##### Data records

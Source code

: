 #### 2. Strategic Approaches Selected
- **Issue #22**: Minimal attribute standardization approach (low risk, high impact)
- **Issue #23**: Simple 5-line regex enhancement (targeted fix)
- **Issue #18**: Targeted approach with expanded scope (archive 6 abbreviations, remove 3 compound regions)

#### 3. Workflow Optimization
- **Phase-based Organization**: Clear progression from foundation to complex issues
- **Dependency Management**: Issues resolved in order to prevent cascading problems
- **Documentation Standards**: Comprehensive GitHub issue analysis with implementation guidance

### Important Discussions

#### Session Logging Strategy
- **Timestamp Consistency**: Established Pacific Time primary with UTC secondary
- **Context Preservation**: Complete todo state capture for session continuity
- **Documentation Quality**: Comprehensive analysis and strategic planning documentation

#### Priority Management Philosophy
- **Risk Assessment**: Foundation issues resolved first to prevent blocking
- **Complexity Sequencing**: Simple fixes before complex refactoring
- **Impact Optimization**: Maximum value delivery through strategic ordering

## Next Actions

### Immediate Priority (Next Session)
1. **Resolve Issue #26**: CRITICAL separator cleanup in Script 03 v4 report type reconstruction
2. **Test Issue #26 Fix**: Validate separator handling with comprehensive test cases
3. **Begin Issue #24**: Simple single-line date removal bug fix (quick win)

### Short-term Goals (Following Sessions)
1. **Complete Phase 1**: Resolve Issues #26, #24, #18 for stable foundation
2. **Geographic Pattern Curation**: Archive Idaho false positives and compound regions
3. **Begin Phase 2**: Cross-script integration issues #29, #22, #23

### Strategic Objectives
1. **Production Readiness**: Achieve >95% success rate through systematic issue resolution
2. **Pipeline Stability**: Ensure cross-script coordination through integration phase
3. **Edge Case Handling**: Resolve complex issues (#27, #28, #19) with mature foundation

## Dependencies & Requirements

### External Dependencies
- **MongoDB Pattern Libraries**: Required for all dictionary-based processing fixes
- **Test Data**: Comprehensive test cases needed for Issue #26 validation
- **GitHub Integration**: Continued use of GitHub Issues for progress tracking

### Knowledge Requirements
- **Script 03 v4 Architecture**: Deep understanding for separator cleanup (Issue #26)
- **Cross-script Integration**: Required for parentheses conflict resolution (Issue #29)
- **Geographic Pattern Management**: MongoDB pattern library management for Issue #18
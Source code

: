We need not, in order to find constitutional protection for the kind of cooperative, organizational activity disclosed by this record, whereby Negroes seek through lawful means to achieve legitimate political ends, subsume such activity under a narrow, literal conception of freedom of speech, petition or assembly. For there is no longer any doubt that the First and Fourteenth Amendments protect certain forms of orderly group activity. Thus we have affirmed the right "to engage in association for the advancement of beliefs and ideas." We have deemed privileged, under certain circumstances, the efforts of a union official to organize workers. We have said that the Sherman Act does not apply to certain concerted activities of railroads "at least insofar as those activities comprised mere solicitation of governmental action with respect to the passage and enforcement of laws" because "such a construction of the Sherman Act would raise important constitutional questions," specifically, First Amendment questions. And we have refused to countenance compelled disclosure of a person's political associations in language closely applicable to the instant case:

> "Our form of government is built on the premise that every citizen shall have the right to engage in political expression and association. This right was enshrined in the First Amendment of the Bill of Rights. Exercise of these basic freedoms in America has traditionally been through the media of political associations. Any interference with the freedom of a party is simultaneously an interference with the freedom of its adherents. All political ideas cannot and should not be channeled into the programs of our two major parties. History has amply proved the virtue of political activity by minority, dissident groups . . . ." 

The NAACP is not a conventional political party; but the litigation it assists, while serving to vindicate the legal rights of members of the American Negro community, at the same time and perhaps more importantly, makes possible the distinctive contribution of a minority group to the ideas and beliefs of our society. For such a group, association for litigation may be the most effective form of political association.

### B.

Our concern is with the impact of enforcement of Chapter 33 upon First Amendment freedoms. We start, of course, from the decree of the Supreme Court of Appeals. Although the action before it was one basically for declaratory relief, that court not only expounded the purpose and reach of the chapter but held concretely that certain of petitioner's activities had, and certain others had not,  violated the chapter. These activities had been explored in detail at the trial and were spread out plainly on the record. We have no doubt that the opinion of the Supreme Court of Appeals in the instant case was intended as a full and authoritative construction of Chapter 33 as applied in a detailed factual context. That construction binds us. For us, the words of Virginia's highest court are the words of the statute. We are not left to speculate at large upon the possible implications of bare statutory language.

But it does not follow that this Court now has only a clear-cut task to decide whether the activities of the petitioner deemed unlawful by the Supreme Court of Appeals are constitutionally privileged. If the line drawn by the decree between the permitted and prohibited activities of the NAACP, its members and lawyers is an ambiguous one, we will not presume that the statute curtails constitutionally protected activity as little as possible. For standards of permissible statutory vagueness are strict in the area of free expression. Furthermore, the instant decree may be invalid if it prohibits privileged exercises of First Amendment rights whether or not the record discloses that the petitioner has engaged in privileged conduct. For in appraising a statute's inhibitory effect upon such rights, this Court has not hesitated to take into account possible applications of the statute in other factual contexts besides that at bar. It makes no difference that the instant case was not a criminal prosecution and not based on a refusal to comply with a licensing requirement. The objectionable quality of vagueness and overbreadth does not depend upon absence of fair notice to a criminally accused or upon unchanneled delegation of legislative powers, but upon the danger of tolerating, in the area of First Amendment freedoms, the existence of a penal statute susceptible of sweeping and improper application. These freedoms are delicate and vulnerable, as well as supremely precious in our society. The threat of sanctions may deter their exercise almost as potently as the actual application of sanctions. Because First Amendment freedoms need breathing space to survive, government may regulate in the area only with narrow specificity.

##########

From the entries above, copy each line that holds "Documentation".

- **Documentation Standards**: Comprehensive GitHub issue analysis with implementation guidance
- **Documentation Quality**: Comprehensive analysis and strategic planning documentation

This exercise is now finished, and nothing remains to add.